(Saved data entries)
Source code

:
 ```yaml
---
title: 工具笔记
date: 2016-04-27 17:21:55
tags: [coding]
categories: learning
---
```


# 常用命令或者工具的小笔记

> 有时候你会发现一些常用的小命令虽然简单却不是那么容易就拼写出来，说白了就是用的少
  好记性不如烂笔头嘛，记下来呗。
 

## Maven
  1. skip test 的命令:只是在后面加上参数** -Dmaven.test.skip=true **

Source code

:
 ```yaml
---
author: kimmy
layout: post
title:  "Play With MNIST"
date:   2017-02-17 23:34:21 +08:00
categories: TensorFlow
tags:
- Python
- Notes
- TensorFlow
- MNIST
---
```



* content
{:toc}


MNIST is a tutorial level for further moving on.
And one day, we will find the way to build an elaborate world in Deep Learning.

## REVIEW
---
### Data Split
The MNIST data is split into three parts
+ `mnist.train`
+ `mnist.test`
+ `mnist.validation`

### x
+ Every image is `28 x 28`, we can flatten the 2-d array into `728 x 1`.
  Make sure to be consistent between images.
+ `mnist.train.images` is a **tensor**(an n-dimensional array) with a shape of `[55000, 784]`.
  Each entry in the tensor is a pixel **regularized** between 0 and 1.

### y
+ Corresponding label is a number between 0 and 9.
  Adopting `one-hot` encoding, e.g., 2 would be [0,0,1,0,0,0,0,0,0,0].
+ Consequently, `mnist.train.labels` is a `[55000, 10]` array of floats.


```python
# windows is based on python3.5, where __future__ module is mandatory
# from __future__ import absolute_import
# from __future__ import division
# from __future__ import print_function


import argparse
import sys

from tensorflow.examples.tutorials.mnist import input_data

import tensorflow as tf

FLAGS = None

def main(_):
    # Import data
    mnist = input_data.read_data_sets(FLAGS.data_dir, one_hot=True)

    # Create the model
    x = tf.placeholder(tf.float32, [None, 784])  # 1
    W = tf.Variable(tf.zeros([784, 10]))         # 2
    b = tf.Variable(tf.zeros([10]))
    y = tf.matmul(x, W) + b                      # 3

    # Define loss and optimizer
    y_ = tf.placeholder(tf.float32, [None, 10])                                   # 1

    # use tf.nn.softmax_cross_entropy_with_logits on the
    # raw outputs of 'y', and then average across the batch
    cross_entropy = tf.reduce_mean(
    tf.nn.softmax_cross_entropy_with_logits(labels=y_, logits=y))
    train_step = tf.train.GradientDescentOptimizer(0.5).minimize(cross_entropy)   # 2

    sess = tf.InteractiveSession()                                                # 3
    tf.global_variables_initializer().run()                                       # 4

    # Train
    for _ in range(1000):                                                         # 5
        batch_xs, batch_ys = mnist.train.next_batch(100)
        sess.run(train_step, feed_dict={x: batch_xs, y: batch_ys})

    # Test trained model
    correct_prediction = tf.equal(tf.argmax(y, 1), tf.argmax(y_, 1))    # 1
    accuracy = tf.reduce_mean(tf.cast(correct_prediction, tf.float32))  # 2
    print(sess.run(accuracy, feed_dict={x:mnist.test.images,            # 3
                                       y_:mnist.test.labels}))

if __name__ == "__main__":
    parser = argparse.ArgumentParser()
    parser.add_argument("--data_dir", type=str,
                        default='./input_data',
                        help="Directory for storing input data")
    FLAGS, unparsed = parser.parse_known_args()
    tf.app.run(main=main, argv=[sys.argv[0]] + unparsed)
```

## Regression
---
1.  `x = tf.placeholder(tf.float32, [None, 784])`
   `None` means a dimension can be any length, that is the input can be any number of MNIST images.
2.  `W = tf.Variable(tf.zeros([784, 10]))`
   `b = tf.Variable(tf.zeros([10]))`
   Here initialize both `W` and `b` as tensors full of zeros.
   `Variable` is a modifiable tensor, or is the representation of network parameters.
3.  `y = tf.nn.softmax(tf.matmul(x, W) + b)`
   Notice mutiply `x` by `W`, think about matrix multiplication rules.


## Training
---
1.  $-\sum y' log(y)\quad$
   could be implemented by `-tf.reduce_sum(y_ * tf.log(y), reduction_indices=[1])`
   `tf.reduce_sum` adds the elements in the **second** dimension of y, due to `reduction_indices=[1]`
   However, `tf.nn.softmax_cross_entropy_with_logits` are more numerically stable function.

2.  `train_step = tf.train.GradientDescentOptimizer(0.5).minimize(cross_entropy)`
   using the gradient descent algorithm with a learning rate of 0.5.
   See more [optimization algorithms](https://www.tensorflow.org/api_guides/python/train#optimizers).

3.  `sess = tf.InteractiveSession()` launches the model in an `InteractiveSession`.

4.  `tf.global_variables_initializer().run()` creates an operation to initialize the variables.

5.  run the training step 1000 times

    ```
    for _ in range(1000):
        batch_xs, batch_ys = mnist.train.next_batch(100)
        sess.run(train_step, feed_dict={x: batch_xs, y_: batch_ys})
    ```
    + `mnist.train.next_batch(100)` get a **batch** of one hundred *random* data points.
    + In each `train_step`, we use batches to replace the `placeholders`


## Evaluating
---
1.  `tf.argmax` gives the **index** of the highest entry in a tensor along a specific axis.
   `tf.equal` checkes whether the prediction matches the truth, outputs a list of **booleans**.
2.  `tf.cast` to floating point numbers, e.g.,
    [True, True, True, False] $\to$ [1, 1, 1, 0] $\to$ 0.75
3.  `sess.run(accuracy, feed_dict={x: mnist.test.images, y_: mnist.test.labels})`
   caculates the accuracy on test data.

# [Work to be completed]
Write out the records again so that each line matches the original exactly.

# [Written solution]
Source code

:
 ```yaml
---
title: 工具笔记
date: 2016-04-27 17:21:55
tags: [coding]
categories: learning
---
```


# 常用命令或者工具的小笔记

> 有时候你会发现一些常用的小命令虽然简单却不是那么容易就拼写出来，说白了就是用的少
  好记性不如烂笔头嘛，记下来呗。
 

## Maven
  1. skip test 的命令:只是在后面加上参数** -Dmaven.test.skip=true **

Source code

:
 ```yaml
---
author: kimmy
layout: post
title:  "Play With MNIST"
date:   2017-02-17 23:34:21 +08:00
categories: TensorFlow
tags:
- Python
- Notes
- TensorFlow
- MNIST
---
```



* content
{:toc}


MNIST is a tutorial level for further moving on.
And one day, we will find the way to build an elaborate world in Deep Learning.

## REVIEW
---
### Data Split
The MNIST data is split into three parts
+ `mnist.train`
+ `mnist.test`
+ `mnist.validation`

### x
+ Every image is `28 x 28`, we can flatten the 2-d array into `728 x 1`.
  Make sure to be consistent between images.
+ `mnist.train.images` is a **tensor**(an n-dimensional array) with a shape of `[55000, 784]`.
  Each entry in the tensor is a pixel **regularized** between 0 and 1.

### y
+ Corresponding label is a number between 0 and 9.
  Adopting `one-hot` encoding, e.g., 2 would be [0,0,1,0,0,0,0,0,0,0].
+ Consequently, `mnist.train.labels` is a `[55000, 10]` array of floats.


```python
# windows is based on python3.5, where __future__ module is mandatory
# from __future__ import absolute_import
# from __future__ import division
# from __future__ import print_function


import argparse
import sys

from tensorflow.examples.tutorials.mnist import input_data

import tensorflow as tf

FLAGS = None

def main(_):
    # Import data
    mnist = input_data.read_data_sets(FLAGS.data_dir, one_hot=True)

    # Create the model
    x = tf.placeholder(tf.float32, [None, 784])  # 1
    W = tf.Variable(tf.zeros([784, 10]))         # 2
    b = tf.Variable(tf.zeros([10]))
    y = tf.matmul(x, W) + b                      # 3

    # Define loss and optimizer
    y_ = tf.placeholder(tf.float32, [None, 10])                                   # 1

    # use tf.nn.softmax_cross_entropy_with_logits on the
    # raw outputs of 'y', and then average across the batch
    cross_entropy = tf.reduce_mean(
    tf.nn.softmax_cross_entropy_with_logits(labels=y_, logits=y))
    train_step = tf.train.GradientDescentOptimizer(0.5).minimize(cross_entropy)   # 2

    sess = tf.InteractiveSession()                                                # 3
    tf.global_variables_initializer().run()                                       # 4

    # Train
    for _ in range(1000):                                                         # 5
        batch_xs, batch_ys = mnist.train.next_batch(100)
        sess.run(train_step, feed_dict={x: batch_xs, y: batch_ys})

    # Test trained model
    correct_prediction = tf.equal(tf.argmax(y, 1), tf.argmax(y_, 1))    # 1
    accuracy = tf.reduce_mean(tf.cast(correct_prediction, tf.float32))  # 2
    print(sess.run(accuracy, feed_dict={x:mnist.test.images,            # 3
                                       y_:mnist.test.labels}))

if __name__ == "__main__":
    parser = argparse.ArgumentParser()
    parser.add_argument("--data_dir", type=str,
                        default='./input_data',
                        help="Directory for storing input data")
    FLAGS, unparsed = parser.parse_known_args()
    tf.app.run(main=main, argv=[sys.argv[0]] + unparsed)
```

## Regression
---
1.  `x = tf.placeholder(tf.float32, [None, 784])`
   `None` means a dimension can be any length, that is the input can be any number of MNIST images.
2.  `W = tf.Variable(tf.zeros([784, 10]))`
   `b = tf.Variable(tf.zeros([10]))`
   Here initialize both `W` and `b` as tensors full of zeros.
   `Variable` is a modifiable tensor, or is the representation of network parameters.
3.  `y = tf.nn.softmax(tf.matmul(x, W) + b)`
   Notice mutiply `x` by `W`, think about matrix multiplication rules.


## Training
---
1.  $-\sum y' log(y)\quad$
   could be implemented by `-tf.reduce_sum(y_ * tf.log(y), reduction_indices=[1])`
   `tf.reduce_sum` adds the elements in the **second** dimension of y, due to `reduction_indices=[1]`
   However, `tf.nn.softmax_cross_entropy_with_logits` are more numerically stable function.

2.  `train_step = tf.train.GradientDescentOptimizer(0.5).minimize(cross_entropy)`
   using the gradient descent algorithm with a learning rate of 0.5.
   See more [optimization algorithms](https://www.tensorflow.org/api_guides/python/train#optimizers).

3.  `sess = tf.InteractiveSession()` launches the model in an `InteractiveSession`.

4.  `tf.global_variables_initializer().run()` creates an operation to initialize the variables.

5.  run the training step 1000 times

    ```
    for _ in range(1000):
        batch_xs, batch_ys = mnist.train.next_batch(100)
        sess.run(train_step, feed_dict={x: batch_xs, y_: batch_ys})
    ```
    + `mnist.train.next_batch(100)` get a **batch** of one hundred *random* data points.
    + In each `train_step`, we use batches to replace the `placeholders`


## Evaluating
---
1.  `tf.argmax` gives the **index** of the highest entry in a tensor along a specific axis.
   `tf.equal` checkes whether the prediction matches the truth, outputs a list of **booleans**.
2.  `tf.cast` to floating point numbers, e.g.,
    [True, True, True, False] $\to$ [1, 1, 1, 0] $\to$ 0.75
3.  `sess.run(accuracy, feed_dict={x: mnist.test.images, y_: mnist.test.labels})`
   caculates the accuracy on test data.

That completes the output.